## Try it
Copy, word for word, the lines of the entries below between the one with "- 提供资讯源与领域配置管理。" and the one with "- 智能问答页（问答交互）", inclusive, and leave out everything else.

## Information supplied
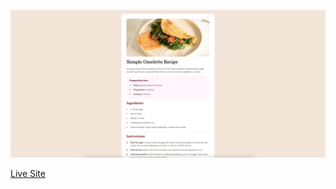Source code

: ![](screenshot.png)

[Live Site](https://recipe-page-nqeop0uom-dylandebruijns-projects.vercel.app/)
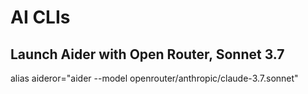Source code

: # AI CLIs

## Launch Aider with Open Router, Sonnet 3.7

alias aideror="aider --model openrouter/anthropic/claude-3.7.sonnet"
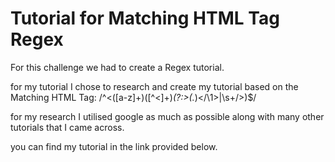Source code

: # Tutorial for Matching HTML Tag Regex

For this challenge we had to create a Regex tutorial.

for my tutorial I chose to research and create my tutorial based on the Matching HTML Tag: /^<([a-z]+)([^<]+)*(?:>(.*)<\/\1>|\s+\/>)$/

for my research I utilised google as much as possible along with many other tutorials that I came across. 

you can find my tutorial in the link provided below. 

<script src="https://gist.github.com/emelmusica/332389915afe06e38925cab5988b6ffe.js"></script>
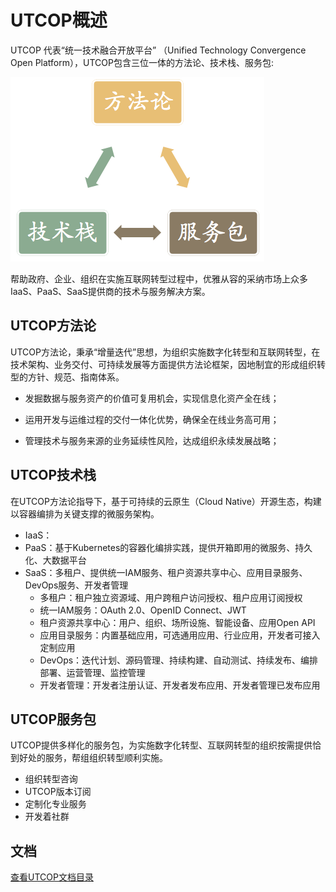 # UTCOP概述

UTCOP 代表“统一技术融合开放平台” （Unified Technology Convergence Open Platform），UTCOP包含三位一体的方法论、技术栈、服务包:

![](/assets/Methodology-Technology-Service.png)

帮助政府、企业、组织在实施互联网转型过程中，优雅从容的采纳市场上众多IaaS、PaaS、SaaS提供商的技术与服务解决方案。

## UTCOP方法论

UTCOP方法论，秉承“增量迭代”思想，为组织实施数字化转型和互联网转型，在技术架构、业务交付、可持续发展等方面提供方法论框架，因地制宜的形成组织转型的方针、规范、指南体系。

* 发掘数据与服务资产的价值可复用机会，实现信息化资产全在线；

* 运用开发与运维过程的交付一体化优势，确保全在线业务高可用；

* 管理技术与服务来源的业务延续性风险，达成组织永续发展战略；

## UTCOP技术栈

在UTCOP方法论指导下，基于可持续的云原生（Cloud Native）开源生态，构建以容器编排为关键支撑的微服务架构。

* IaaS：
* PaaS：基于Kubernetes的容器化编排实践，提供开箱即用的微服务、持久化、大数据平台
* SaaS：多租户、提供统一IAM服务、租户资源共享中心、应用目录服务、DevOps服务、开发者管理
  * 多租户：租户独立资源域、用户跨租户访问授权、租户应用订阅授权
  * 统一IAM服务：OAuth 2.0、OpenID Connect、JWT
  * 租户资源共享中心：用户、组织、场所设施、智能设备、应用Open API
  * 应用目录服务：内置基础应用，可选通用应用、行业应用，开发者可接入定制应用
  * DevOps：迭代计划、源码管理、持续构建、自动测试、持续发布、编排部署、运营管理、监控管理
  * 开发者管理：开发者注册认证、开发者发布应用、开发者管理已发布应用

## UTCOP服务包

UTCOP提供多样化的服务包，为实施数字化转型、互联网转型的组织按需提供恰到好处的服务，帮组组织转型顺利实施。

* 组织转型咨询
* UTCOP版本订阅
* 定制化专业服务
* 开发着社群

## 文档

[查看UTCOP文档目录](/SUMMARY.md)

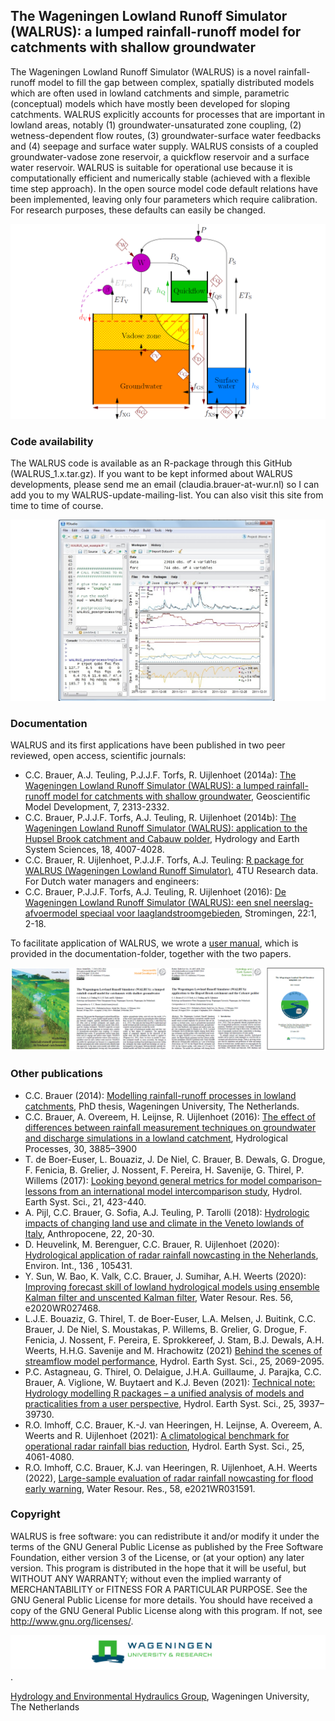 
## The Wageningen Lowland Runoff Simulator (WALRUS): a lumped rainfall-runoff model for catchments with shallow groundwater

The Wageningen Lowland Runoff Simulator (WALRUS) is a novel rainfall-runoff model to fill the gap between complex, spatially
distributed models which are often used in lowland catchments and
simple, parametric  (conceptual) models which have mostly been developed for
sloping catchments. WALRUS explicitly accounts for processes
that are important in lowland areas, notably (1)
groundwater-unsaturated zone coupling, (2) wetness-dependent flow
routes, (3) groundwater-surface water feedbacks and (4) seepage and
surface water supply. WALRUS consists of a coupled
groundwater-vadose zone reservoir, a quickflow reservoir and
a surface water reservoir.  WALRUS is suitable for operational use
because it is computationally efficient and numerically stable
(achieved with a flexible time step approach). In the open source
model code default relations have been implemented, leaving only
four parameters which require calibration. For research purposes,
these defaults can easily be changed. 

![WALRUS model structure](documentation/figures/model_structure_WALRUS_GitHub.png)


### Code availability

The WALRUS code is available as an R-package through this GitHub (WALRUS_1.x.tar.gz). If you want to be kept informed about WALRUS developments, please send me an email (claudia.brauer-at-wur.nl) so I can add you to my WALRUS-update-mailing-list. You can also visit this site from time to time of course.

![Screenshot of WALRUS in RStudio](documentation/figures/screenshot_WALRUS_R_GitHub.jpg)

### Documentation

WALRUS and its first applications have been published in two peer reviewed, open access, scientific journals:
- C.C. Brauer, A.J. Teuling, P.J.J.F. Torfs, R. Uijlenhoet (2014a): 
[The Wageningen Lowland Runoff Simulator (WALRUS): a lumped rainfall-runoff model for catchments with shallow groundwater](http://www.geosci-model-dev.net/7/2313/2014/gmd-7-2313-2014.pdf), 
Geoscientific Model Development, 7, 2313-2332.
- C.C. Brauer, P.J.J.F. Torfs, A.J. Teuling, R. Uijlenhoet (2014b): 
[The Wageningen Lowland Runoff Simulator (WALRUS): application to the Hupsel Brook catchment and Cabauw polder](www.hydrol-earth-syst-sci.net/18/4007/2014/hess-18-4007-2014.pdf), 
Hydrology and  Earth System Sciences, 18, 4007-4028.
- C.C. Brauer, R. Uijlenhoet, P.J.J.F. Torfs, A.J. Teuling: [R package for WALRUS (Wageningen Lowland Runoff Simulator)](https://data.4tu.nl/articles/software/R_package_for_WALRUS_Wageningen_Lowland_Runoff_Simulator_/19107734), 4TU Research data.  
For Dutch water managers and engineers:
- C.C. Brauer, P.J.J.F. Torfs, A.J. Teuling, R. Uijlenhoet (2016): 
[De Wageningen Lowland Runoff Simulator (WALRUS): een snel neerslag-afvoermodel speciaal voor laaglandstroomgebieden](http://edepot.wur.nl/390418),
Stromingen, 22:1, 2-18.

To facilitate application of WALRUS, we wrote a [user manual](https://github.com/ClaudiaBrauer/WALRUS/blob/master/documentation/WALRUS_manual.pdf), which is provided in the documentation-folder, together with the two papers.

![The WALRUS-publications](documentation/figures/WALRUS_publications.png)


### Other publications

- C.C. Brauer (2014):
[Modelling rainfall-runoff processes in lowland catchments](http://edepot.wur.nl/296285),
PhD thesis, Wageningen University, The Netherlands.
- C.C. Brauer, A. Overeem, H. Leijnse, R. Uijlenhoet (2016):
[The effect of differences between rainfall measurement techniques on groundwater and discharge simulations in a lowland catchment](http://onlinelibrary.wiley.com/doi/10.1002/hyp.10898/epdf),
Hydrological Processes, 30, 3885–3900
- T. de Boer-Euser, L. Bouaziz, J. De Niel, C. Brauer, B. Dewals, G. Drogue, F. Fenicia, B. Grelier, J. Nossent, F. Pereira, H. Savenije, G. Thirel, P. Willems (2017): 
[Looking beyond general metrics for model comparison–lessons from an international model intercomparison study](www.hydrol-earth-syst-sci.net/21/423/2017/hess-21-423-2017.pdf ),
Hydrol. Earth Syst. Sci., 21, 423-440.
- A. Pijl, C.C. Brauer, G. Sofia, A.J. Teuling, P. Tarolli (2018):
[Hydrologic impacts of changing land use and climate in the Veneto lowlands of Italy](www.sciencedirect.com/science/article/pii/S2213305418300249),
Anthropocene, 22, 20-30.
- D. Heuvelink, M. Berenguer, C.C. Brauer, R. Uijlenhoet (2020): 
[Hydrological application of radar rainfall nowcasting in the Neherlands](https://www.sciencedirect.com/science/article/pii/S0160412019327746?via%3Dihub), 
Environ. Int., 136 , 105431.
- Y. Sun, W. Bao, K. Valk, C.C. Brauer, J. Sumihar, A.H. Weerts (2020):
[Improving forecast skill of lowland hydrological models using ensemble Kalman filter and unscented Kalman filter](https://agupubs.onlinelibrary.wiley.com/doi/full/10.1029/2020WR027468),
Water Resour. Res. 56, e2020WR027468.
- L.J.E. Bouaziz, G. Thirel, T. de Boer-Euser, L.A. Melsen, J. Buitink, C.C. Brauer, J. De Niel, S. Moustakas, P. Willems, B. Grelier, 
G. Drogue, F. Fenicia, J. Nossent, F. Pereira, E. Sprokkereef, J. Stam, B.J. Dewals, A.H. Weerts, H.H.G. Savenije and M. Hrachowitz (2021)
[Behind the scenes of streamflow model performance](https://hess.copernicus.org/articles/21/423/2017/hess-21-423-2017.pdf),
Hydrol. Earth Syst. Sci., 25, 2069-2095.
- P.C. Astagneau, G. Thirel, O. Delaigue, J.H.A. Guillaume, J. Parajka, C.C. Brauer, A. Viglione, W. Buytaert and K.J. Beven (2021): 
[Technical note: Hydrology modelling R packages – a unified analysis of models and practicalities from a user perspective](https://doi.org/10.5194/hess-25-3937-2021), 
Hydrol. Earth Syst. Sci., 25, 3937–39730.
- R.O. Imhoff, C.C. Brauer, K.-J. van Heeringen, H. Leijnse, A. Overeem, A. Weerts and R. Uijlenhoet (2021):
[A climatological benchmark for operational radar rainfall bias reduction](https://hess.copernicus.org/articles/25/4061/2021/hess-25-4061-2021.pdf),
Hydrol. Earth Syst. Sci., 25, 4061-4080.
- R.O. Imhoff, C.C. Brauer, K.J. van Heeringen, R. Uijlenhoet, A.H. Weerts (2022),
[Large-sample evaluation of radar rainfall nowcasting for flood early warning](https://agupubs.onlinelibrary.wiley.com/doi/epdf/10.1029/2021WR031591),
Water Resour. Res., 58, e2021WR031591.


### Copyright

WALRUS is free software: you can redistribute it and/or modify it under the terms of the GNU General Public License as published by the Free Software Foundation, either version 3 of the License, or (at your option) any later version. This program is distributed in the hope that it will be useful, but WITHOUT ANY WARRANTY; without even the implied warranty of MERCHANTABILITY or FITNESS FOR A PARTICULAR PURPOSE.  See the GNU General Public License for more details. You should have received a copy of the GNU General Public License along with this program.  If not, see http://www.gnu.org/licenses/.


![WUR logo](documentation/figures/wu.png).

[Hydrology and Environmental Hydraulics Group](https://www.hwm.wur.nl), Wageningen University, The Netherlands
...
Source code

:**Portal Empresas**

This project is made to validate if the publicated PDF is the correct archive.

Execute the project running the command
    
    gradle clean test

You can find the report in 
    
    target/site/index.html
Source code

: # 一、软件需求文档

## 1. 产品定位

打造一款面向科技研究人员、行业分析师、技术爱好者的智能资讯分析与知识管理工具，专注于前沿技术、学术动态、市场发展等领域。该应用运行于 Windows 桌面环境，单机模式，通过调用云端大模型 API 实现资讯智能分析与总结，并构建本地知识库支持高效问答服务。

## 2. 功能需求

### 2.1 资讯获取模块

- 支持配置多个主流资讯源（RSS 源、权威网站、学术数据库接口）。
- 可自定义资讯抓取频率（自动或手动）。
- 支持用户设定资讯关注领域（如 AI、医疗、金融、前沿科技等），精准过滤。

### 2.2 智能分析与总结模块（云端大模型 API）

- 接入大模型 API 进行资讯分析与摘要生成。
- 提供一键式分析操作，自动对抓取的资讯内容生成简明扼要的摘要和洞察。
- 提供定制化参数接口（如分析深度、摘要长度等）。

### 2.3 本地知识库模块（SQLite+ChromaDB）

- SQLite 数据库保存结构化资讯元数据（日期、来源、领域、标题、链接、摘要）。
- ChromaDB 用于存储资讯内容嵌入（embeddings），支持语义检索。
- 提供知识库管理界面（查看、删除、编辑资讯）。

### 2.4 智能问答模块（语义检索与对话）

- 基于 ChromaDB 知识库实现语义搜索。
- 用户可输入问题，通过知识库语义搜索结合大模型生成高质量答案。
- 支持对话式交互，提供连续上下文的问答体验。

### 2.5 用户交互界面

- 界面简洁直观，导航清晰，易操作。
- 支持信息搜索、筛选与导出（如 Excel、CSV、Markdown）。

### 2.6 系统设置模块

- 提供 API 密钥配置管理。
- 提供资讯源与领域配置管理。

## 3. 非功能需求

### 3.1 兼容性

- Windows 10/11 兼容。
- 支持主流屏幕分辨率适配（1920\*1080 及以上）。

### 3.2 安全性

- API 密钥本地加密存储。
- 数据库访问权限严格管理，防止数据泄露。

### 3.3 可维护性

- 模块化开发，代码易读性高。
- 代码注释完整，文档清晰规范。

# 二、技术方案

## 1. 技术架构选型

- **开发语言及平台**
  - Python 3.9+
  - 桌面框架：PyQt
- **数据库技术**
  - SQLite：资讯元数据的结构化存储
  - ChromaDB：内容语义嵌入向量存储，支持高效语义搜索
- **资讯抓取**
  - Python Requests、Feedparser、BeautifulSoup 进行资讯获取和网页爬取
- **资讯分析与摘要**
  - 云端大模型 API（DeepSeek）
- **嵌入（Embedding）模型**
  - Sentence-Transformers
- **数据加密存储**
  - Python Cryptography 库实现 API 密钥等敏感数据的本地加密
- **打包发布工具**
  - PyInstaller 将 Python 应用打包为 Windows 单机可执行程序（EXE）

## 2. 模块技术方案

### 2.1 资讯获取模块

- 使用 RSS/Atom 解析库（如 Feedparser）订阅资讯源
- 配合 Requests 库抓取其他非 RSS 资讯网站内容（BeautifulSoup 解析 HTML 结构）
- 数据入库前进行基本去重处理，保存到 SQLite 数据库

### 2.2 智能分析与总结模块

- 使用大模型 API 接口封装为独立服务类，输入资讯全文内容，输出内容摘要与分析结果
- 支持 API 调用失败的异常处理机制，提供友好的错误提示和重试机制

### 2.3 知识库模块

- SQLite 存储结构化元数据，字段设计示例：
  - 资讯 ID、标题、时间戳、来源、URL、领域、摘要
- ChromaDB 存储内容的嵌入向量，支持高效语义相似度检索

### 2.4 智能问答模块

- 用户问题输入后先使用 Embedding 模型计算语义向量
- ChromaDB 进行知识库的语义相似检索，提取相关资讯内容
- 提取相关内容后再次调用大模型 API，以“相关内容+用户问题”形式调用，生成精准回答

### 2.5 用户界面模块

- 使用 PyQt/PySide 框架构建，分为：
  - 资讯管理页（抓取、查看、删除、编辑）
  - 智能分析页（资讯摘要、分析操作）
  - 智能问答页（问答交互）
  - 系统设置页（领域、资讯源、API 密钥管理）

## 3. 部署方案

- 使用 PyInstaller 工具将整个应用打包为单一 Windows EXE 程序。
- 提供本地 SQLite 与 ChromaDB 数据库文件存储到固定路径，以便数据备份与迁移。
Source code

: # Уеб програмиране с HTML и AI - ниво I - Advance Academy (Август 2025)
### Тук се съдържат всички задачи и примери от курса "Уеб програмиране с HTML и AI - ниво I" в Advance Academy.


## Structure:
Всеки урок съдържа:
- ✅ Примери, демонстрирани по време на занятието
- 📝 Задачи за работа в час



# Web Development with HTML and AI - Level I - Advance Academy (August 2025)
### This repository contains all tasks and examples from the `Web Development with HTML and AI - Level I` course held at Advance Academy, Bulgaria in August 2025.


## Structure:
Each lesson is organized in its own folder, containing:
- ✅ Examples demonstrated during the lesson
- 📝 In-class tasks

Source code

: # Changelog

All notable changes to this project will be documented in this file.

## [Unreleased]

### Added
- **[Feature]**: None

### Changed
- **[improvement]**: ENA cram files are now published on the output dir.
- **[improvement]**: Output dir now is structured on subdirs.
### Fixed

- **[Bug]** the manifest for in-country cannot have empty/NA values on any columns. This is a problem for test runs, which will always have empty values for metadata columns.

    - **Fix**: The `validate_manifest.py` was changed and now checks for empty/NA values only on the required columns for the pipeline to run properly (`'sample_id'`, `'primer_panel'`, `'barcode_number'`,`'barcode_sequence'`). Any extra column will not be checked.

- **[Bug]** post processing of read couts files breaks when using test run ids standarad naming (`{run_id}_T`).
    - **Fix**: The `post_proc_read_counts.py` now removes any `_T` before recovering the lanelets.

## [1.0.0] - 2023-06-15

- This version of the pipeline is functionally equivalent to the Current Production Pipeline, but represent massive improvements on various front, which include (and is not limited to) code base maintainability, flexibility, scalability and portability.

## Answer section
- 提供资讯源与领域配置管理。

## 3. 非功能需求

### 3.1 兼容性

- Windows 10/11 兼容。
- 支持主流屏幕分辨率适配（1920\*1080 及以上）。

### 3.2 安全性

- API 密钥本地加密存储。
- 数据库访问权限严格管理，防止数据泄露。

### 3.3 可维护性

- 模块化开发，代码易读性高。
- 代码注释完整，文档清晰规范。

# 二、技术方案

## 1. 技术架构选型

- **开发语言及平台**
  - Python 3.9+
  - 桌面框架：PyQt
- **数据库技术**
  - SQLite：资讯元数据的结构化存储
  - ChromaDB：内容语义嵌入向量存储，支持高效语义搜索
- **资讯抓取**
  - Python Requests、Feedparser、BeautifulSoup 进行资讯获取和网页爬取
- **资讯分析与摘要**
  - 云端大模型 API（DeepSeek）
- **嵌入（Embedding）模型**
  - Sentence-Transformers
- **数据加密存储**
  - Python Cryptography 库实现 API 密钥等敏感数据的本地加密
- **打包发布工具**
  - PyInstaller 将 Python 应用打包为 Windows 单机可执行程序（EXE）

## 2. 模块技术方案

### 2.1 资讯获取模块

- 使用 RSS/Atom 解析库（如 Feedparser）订阅资讯源
- 配合 Requests 库抓取其他非 RSS 资讯网站内容（BeautifulSoup 解析 HTML 结构）
- 数据入库前进行基本去重处理，保存到 SQLite 数据库

### 2.2 智能分析与总结模块

- 使用大模型 API 接口封装为独立服务类，输入资讯全文内容，输出内容摘要与分析结果
- 支持 API 调用失败的异常处理机制，提供友好的错误提示和重试机制

### 2.3 知识库模块

- SQLite 存储结构化元数据，字段设计示例：
  - 资讯 ID、标题、时间戳、来源、URL、领域、摘要
- ChromaDB 存储内容的嵌入向量，支持高效语义相似度检索

### 2.4 智能问答模块

- 用户问题输入后先使用 Embedding 模型计算语义向量
- ChromaDB 进行知识库的语义相似检索，提取相关资讯内容
- 提取相关内容后再次调用大模型 API，以“相关内容+用户问题”形式调用，生成精准回答

### 2.5 用户界面模块

- 使用 PyQt/PySide 框架构建，分为：
  - 资讯管理页（抓取、查看、删除、编辑）
  - 智能分析页（资讯摘要、分析操作）
  - 智能问答页（问答交互）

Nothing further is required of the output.